In the scenario presented, a fundamental structural change of the ecosystem at the level of primary production takes place in key stage 3: the replacement of phytoplankton by macrophytes. If the cause of these changes is related to a warming of the water temperature in winter, there are two explanations for this process. The first is the energy effect mentioned above. Phytoplankton production doubles with every 10 degree increase in water temperature69. Under conditions with higher water temperatures in winter and a "flattening" to about 10 degrees difference in water temperature during the year in the Warm Lakes, algal growth would be twice as low as under natural conditions with an annual water temperature amplitude of about 20 degrees in the Cold Lakes (Fig. 1). Lower production and changes in phytoplankton structure as well as a weakening of algal blooms were observed in the waters of Lake Baikal during ice-free winters, i.e. warmer than during typical ice cover in this climate30.

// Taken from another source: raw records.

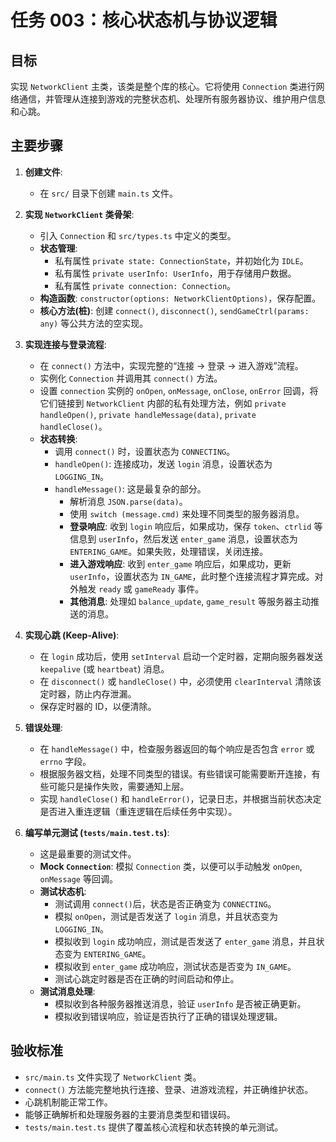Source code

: # 任务 003：核心状态机与协议逻辑

## 目标

实现 `NetworkClient` 主类，该类是整个库的核心。它将使用 `Connection` 类进行网络通信，并管理从连接到游戏的完整状态机、处理所有服务器协议、维护用户信息和心跳。

## 主要步骤

1.  **创建文件**:
    -   在 `src/` 目录下创建 `main.ts` 文件。

2.  **实现 `NetworkClient` 类骨架**:
    -   引入 `Connection` 和 `src/types.ts` 中定义的类型。
    -   **状态管理**:
        -   私有属性 `private state: ConnectionState`，并初始化为 `IDLE`。
        -   私有属性 `private userInfo: UserInfo`，用于存储用户数据。
        -   私有属性 `private connection: Connection`。
    -   **构造函数**: `constructor(options: NetworkClientOptions)`，保存配置。
    -   **核心方法(桩)**: 创建 `connect()`, `disconnect()`, `sendGameCtrl(params: any)` 等公共方法的空实现。

3.  **实现连接与登录流程**:
    -   在 `connect()` 方法中，实现完整的“连接 -> 登录 -> 进入游戏”流程。
    -   实例化 `Connection` 并调用其 `connect()` 方法。
    -   设置 `connection` 实例的 `onOpen`, `onMessage`, `onClose`, `onError` 回调，将它们链接到 `NetworkClient` 内部的私有处理方法，例如 `private handleOpen()`, `private handleMessage(data)`, `private handleClose()`。
    -   **状态转换**:
        -   调用 `connect()` 时，设置状态为 `CONNECTING`。
        -   `handleOpen()`: 连接成功，发送 `login` 消息，设置状态为 `LOGGING_IN`。
        -   `handleMessage()`: 这是最复杂的部分。
            -   解析消息 `JSON.parse(data)`。
            -   使用 `switch (message.cmd)` 来处理不同类型的服务器消息。
            -   **登录响应**: 收到 `login` 响应后，如果成功，保存 `token`、`ctrlid` 等信息到 `userInfo`，然后发送 `enter_game` 消息，设置状态为 `ENTERING_GAME`。如果失败，处理错误，关闭连接。
            -   **进入游戏响应**: 收到 `enter_game` 响应后，如果成功，更新 `userInfo`，设置状态为 `IN_GAME`，此时整个连接流程才算完成。对外触发 `ready` 或 `gameReady` 事件。
            -   **其他消息**: 处理如 `balance_update`, `game_result` 等服务器主动推送的消息。

4.  **实现心跳 (Keep-Alive)**:
    -   在 `login` 成功后，使用 `setInterval` 启动一个定时器，定期向服务器发送 `keepalive` (或 `heartbeat`) 消息。
    -   在 `disconnect()` 或 `handleClose()` 中，必须使用 `clearInterval` 清除该定时器，防止内存泄漏。
    -   保存定时器的 ID，以便清除。

5.  **错误处理**:
    -   在 `handleMessage()` 中，检查服务器返回的每个响应是否包含 `error` 或 `errno` 字段。
    -   根据服务器文档，处理不同类型的错误。有些错误可能需要断开连接，有些可能只是操作失败，需要通知上层。
    -   实现 `handleClose()` 和 `handleError()`，记录日志，并根据当前状态决定是否进入重连逻辑（重连逻辑在后续任务中实现）。

6.  **编写单元测试 (`tests/main.test.ts`)**:
    -   这是最重要的测试文件。
    -   **Mock `Connection`**: 模拟 `Connection` 类，以便可以手动触发 `onOpen`, `onMessage` 等回调。
    -   **测试状态机**:
        -   测试调用 `connect()`后，状态是否正确变为 `CONNECTING`。
        -   模拟 `onOpen`，测试是否发送了 `login` 消息，并且状态变为 `LOGGING_IN`。
        -   模拟收到 `login` 成功响应，测试是否发送了 `enter_game` 消息，并且状态变为 `ENTERING_GAME`。
        -   模拟收到 `enter_game` 成功响应，测试状态是否变为 `IN_GAME`。
        -   测试心跳定时器是否在正确的时间启动和停止。
    -   **测试消息处理**:
        -   模拟收到各种服务器推送消息，验证 `userInfo` 是否被正确更新。
        -   模拟收到错误响应，验证是否执行了正确的错误处理逻辑。

## 验收标准

-   `src/main.ts` 文件实现了 `NetworkClient` 类。
-   `connect()` 方法能完整地执行连接、登录、进游戏流程，并正确维护状态。
-   心跳机制能正常工作。
-   能够正确解析和处理服务器的主要消息类型和错误码。
-   `tests/main.test.ts` 提供了覆盖核心流程和状态转换的单元测试。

The observation that is probably related to the phenomenon described and has an impact on the reduction of phytoplankton biomass could be an increase in algal feeding by zooplankton (e.g. copepods) due to an increase in their metabolic rate as water temperature increases70. This factor, indicated by global models of changes in phytoplankton biomass due to climate warming and constant oceanic waters, could be the cause of the inhibition of growth of this important component of oceanic primary production71. Another reason for the inhibition of phytoplankton (e.g. cyanobacteria) growth could be a disturbance of stoichiometric relationships in the form of limited availability of phosphorus relative to nitrogen for cyanobacteria72 in the nutrient-phytoplankton feedback loops73. In the context of this study, we do not have access to hydrochemical data from an early stage of thermal alteration in the reservoirs.

In warmed reservoirs, we found a decrease in the biomass of most copepod taxa, both those characteristic of astatic habitats and small macrophyte-rich reservoirs (Microcyclops varicans, Cryptocyclops bicolor) and eurytopic species (Cyclops vicinus, C. strenuus). Together with the above-mentioned features of "flattened" thermal variability and consistently low food availability in warm reservoirs, the copepod assemblage response was the result of long-term ecosystem disturbance. For example, the lack of pronounced seasonal fluctuations in water temperature in warm reservoirs may have disrupted the developmental cycle (lack of diapause) of copepods, which according to Rybak and Błędzki64 may lead to reduced adult body size and biomass, phenological changes24 and life history traits23. The probable need for different food sources in a situation of planktonic algal scarcity could promote the direct development of the adult stage of Copepoda bypassing diapause, according to Santer and Hansen74. Our results are consistent with the conclusions of the two experiments mentioned above that a decrease in copepod biomass due to warm winters indicates a functional adaptation. The results of modelling the plankton community of Lake Müggelsee under the influence of warming and eutrophication provided further evidence for a clear phenological asynchrony of cyanobacteria and cladocera31.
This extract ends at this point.